#### INSTRUCTIONS TO FOLLOW:
Please repeat exactly the lines below from the one containing "3. Run the Terrascan" down to the one containing "Static code analysis", both included, and nothing else.

(Dataset entries)
·····
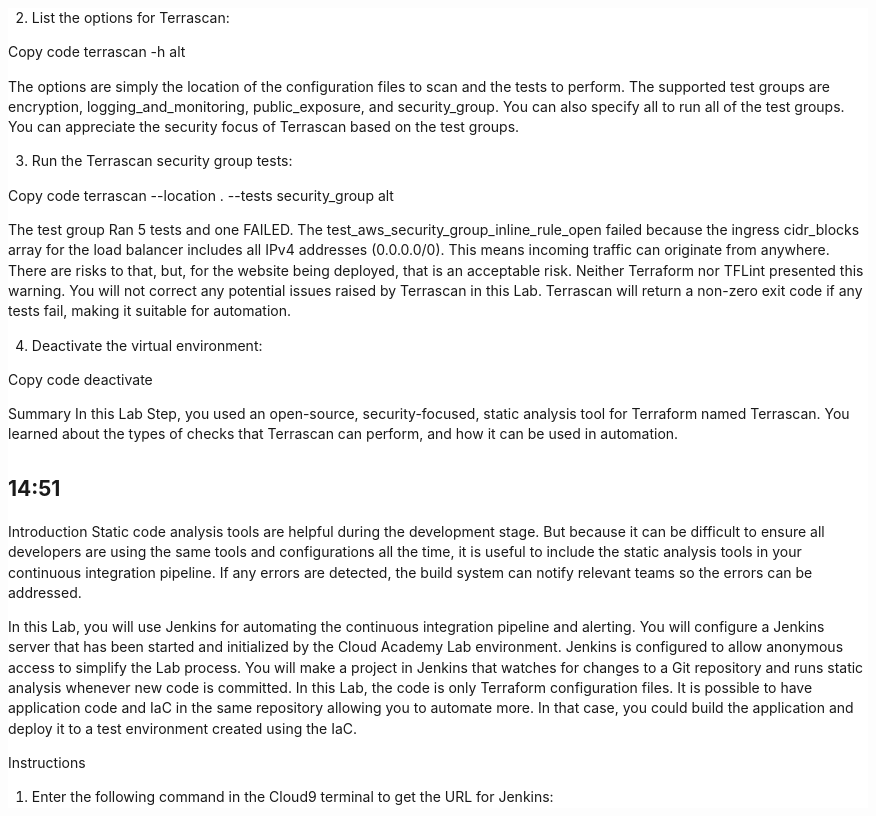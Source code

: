 
2. List the options for Terrascan:

Copy code
terrascan -h
alt

The options are simply the location of the configuration files to scan and the tests to perform. The supported test groups are encryption, logging_and_monitoring, public_exposure, and security_group. You can also specify all to run all of the test groups. You can appreciate the security focus of Terrascan based on the test groups.

 

3. Run the Terrascan security group tests:

Copy code
terrascan --location . --tests security_group
alt

The test group Ran 5 tests and one FAILED. The test_aws_security_group_inline_rule_open failed because the ingress cidr_blocks array for the load balancer includes all IPv4 addresses (0.0.0.0/0). This means incoming traffic can originate from anywhere. There are risks to that, but, for the website being deployed, that is an acceptable risk. Neither Terraform nor TFLint presented this warning. You will not correct any potential issues raised by Terrascan in this Lab. Terrascan will return a non-zero exit code if any tests fail, making it suitable for automation.

 

4. Deactivate the virtual environment:

Copy code
deactivate
 

Summary
In this Lab Step, you used an open-source, security-focused, static analysis tool for Terraform named Terrascan. You learned about the types of checks that Terrascan can perform, and how it can be used in automation.

## 14:51

Introduction
Static code analysis tools are helpful during the development stage. But because it can be difficult to ensure all developers are using the same tools and configurations all the time, it is useful to include the static analysis tools in your continuous integration pipeline. If any errors are detected, the build system can notify relevant teams so the errors can be addressed.

In this Lab, you will use Jenkins for automating the continuous integration pipeline and alerting. You will configure a Jenkins server that has been started and initialized by the Cloud Academy Lab environment. Jenkins is configured to allow anonymous access to simplify the Lab process. You will make a project in Jenkins that watches for changes to a Git repository and runs static analysis whenever new code is committed. In this Lab, the code is only Terraform configuration files. It is possible to have application code and IaC in the same repository allowing you to automate more. In that case, you could build the application and deploy it to a test environment created using the IaC.

 

Instructions
1. Enter the following command in the Cloud9 terminal to get the URL for Jenkins:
·····
#### SOLVED PROBLEM:
3. Run the Terrascan security group tests:

Copy code
terrascan --location . --tests security_group
alt

The test group Ran 5 tests and one FAILED. The test_aws_security_group_inline_rule_open failed because the ingress cidr_blocks array for the load balancer includes all IPv4 addresses (0.0.0.0/0). This means incoming traffic can originate from anywhere. There are risks to that, but, for the website being deployed, that is an acceptable risk. Neither Terraform nor TFLint presented this warning. You will not correct any potential issues raised by Terrascan in this Lab. Terrascan will return a non-zero exit code if any tests fail, making it suitable for automation.

 

4. Deactivate the virtual environment:

Copy code
deactivate
 

Summary
In this Lab Step, you used an open-source, security-focused, static analysis tool for Terraform named Terrascan. You learned about the types of checks that Terrascan can perform, and how it can be used in automation.

## 14:51

Introduction
Static code analysis tools are helpful during the development stage. But because it can be difficult to ensure all developers are using the same tools and configurations all the time, it is useful to include the static analysis tools in your continuous integration pipeline. If any errors are detected, the build system can notify relevant teams so the errors can be addressed.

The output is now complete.